On Saturday I was at DIY Days in New York, an event organized by Lance Weiler’s Workbook Project as a gathering of creatives. I was honoured to sit on a panel with Laura Fleming and my Time Tribe partner Karen Wehner on using transmedia in education and for children. Education has always been an area I wanted to explore with Silverstring Media, back when I started in 2010.
The panel, which we called Worlds of Learning, started off by looking at where education has gone wrong — that one-way lectures and rote learning don’t work, that schools are lacking for funding and teachers, that kids aren’t learning the skills and technologies that will actually help them in the real world. It’s a hot-button issue — millions of dollars are being poured into trying to find a solution to these problems.

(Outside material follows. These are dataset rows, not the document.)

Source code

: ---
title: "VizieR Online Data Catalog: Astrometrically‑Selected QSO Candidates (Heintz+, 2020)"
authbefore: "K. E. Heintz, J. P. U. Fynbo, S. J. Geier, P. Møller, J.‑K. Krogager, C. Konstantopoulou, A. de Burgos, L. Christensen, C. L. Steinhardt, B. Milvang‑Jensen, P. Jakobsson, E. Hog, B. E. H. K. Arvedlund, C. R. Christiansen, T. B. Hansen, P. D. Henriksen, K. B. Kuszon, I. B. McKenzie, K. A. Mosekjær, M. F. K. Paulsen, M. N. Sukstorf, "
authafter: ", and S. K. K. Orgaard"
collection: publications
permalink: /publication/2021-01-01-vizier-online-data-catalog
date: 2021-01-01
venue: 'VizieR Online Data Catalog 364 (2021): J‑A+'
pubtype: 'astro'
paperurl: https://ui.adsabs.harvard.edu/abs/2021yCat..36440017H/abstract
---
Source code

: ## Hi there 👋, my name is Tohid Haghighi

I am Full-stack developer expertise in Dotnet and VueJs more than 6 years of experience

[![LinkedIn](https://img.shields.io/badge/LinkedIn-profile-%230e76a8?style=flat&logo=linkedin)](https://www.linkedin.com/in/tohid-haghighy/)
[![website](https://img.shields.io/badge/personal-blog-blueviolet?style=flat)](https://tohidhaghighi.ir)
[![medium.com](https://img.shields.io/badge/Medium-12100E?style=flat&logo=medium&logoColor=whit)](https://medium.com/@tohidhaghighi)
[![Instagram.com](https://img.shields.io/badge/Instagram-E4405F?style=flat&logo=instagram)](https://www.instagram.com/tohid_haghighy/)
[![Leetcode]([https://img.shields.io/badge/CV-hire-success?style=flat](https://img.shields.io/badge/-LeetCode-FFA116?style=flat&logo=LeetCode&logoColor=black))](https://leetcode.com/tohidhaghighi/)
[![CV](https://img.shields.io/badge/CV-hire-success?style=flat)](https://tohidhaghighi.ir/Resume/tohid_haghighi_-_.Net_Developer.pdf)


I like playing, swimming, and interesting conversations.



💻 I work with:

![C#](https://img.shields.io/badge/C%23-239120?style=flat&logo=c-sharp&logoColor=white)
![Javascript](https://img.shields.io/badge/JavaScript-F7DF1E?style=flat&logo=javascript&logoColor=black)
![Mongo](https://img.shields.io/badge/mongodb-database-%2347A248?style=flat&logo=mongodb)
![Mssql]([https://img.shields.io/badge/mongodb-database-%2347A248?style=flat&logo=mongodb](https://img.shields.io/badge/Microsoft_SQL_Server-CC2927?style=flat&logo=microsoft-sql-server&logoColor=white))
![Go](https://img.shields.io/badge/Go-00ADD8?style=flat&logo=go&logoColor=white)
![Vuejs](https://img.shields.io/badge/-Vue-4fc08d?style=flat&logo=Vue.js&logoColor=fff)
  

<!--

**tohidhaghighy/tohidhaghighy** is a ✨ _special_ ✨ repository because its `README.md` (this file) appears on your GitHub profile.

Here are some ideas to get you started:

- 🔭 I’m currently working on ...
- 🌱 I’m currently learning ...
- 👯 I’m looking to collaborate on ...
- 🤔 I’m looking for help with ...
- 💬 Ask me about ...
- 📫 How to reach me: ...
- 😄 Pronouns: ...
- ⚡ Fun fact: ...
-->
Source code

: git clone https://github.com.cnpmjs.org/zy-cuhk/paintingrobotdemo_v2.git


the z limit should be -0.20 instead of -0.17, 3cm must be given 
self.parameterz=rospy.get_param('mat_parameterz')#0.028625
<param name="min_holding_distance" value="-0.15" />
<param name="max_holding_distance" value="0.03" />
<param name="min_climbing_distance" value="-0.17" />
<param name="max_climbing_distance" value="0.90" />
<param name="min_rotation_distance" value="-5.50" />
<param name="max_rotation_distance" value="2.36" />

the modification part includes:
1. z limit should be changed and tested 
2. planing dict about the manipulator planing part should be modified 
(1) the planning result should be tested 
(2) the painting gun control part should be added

Karen, Laura and I suggested that one solution is to use transmedia storytelling methods to engage kids in their education. The panel was a launching point for a new initiative we want to develop: creating a blueprint for a transmedia classroom, a resource for others to use and iterate on to help us improve education across the board.
Engagement vs Passivity
Where typical schooling involves rows of kids sitting in desks listening to teachers talk ad nauseum, reading textbooks, and regurgitating facts and dates on tests, transmedia is one way to make learning an active process. Learning is accomplished better by doing rather than listening, by creating rather than regurgitating. Pulling students into a transmedia experience engages them in the content and asks them to actively participate — they can explore the edges of the story, create their own content to enhance it, and engage in a two-way dialogue with the teacher. It’s an invitation to get involved.

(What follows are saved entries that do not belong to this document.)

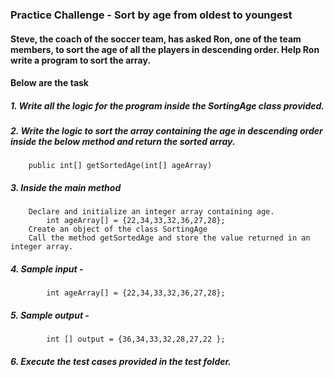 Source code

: ### Practice Challenge - Sort by age from oldest to youngest

#### Steve, the coach of the soccer team, has asked Ron, one of the team members, to sort the age of all the players in descending order. Help Ron write a program to sort the array.

#### Below are the task 

##### 1. Write all the logic for the program inside the SortingAge class provided.

##### 2. Write the logic to sort the array containing  the age in descending order inside the below method and return the sorted array.

        public int[] getSortedAge(int[] ageArray)

##### 3. Inside the main method

        Declare and initialize an integer array containing age.
            int ageArray[] = {22,34,33,32,36,27,28};
        Create an object of the class SortingAge 
        Call the method getSortedAge and store the value returned in an integer array.

##### 4. Sample input - 
    
            int ageArray[] = {22,34,33,32,36,27,28};

##### 5. Sample output -

            int [] output = {36,34,33,32,28,27,22 }; 

##### 6. Execute the test cases provided in the test folder.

Reaching kids where they are
Transmedia learning happens across the platforms that kids are already using, engaging them in digital media, social community, and current technology in ways that schools don’t often right now. Kids are using computers and cell phones more naturally than anyone, so why aren’t we meeting them there? Transmedia can also engage them beyond the classroom — creating an experience that interests them enough to engage with at home, in play as well as in school.
Passion, Interest, Imagination
By having space to explore a topic or story, kids can engage when and where they are most passionate. They can find their own way into a story and be more engaged for having that personal connection. They can learn the way they learn best, and transform that engagement into creativity and imagination, to express themselves and learn by doing.

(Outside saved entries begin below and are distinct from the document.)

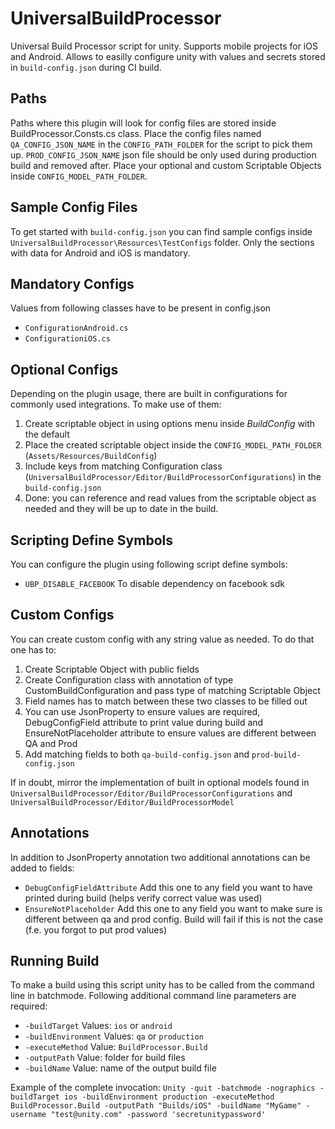 # UniversalBuildProcessor
Universal Build Processor script for unity.
Supports mobile projects for iOS and Android.
Allows to easilly configure unity with values and secrets stored in `build-config.json` during CI build.

## Paths
Paths where this plugin will look for config files are stored inside BuildProcessor.Consts.cs class.
Place the config files named `QA_CONFIG_JSON_NAME` in the `CONFIG_PATH_FOLDER` for the script to pick them up.
`PROD_CONFIG_JSON_NAME` json file should be only used during production build and removed after.
Place your optional and custom Scriptable Objects inside `CONFIG_MODEL_PATH_FOLDER`.

## Sample Config Files
To get started with `build-config.json` you can find sample configs inside `UniversalBuildProcessor\Resources\TestConfigs` folder.
Only the sections with data for Android and iOS is mandatory.

## Mandatory Configs
Values from following classes have to be present in config.json
- `ConfigurationAndroid.cs`
- `ConfigurationiOS.cs`

## Optional Configs
Depending on the plugin usage, there are built in configurations for commonly used integrations.
To make use of them:
1. Create scriptable object in using options menu inside *BuildConfig* with the default
2. Place the created scriptable object inside the `CONFIG_MODEL_PATH_FOLDER` (`Assets/Resources/BuildConfig`)
3. Include keys from matching Configuration class (`UniversalBuildProcessor/Editor/BuildProcessorConfigurations`) in the `build-config.json`
4. Done: you can reference and read values from the scriptable object as needed and they will be up to date in the build.

## Scripting Define Symbols
You can configure the plugin using following script define symbols:
- `UBP_DISABLE_FACEBOOK` To disable dependency on facebook sdk

## Custom Configs
You can create custom config with any string value as needed.
To do that one has to:
1. Create Scriptable Object with public fields
2. Create Configuration class with annotation of type CustomBuildConfiguration and pass type of matching Scriptable Object
3. Field names has to match between these two classes to be filled out
4. You can use JsonProperty to ensure values are required, DebugConfigField attribute to print value during build and EnsureNotPlaceholder attribute to ensure values are different between QA and Prod
5. Add matching fields to both `qa-build-config.json` and `prod-build-config.json`

If in doubt, mirror the implementation of built in optional models found in `UniversalBuildProcessor/Editor/BuildProcessorConfigurations` and `UniversalBuildProcessor/Editor/BuildProcessorModel`

## Annotations
In addition to JsonProperty annotation two additional annotations can be added to fields:
- `DebugConfigFieldAttribute` Add this one to any field you want to have printed during build (helps verify correct value was used)
- `EnsureNotPlaceholder` Add this one to any field you want to make sure is different between qa and prod config. Build will fail if this is not the case (f.e. you forgot to put prod values)

## Running Build
To make a build using this script unity has to be called from the command line in batchmode.
Following additional command line parameters are required:
- `-buildTarget` Values: `ios` or `android`
- `-buildEnvironment` Values: `qa` or `production`
- `-executeMethod` Value: `BuildProcessor.Build`
- `-outputPath` Value: folder for build files
- `-buildName` Value: name of the output build file

Example of the complete invocation:
`Unity -quit -batchmode -nographics -buildTarget ios -buildEnvironment production -executeMethod BuildProcessor.Build -outputPath "Builds/iOS" -buildName "MyGame" -username "test@unity.com" -password 'secretunitypassword'`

Part of what we’re hoping to do with the transmedia classroom blueprint is to bring in discussion from the community of transmedia practitioners and educators. To that end, we started the twitter hashtag #tmlearn, with which you can share your own ideas and help create a discussion.
We also asked the audience at the panel for some ideas and had some interesting responses.
Using digital media, students could create avatars to take through an educational experience; you control them and are attached to them, but don’t care as much if something happens to them — punishing an avatar could be used as an alternative to punishing the student himself. They also create a level of abstraction that might allow students to take more risks in their work and education.
The stories told in a transmedia experience, whether told to the students or by the students, create a space for kids to explore their worlds and grow up. Much like a YA novel dealing with difficult issues creates a safe space for people to deal with their own issues, a transmedia experience can create a space for kids to learn and expand.
There must be a loop between online and offline — engage kids where they are online but then bring it back to the real world, the physical, the interpersonal.
Empower students to tell their own stories, sharing with their peers and feeling like they can succeed, and turning that into skills they need.
Kids will go where the stories are — they’ll seek out other stories when the bell rings, so transmedia allows us to extend into the community and the home, and stay with them, keeping them engaged.
Using increasingly cheap and available technology allows us to cross the socioeconomic divide and create opportunities for all.
And so we are left with the challenge of making these transmedia lessons modular, and able to fit within existing teaching plans and curricula. Despite all the support we’re seeing, this is going to be a long and slow slog, but it’s a slog we need to embark on.
So with this briefest of summaries, Karen, Laura and I would like to invite you to join us in developing this blueprint for a transmedia classroom. What do we need to consider? What challenges do we face? What can transmedia allow us to do? Comment, share ideas with #tmlearn, and let’s together start the long process of creating a framework with which we can work.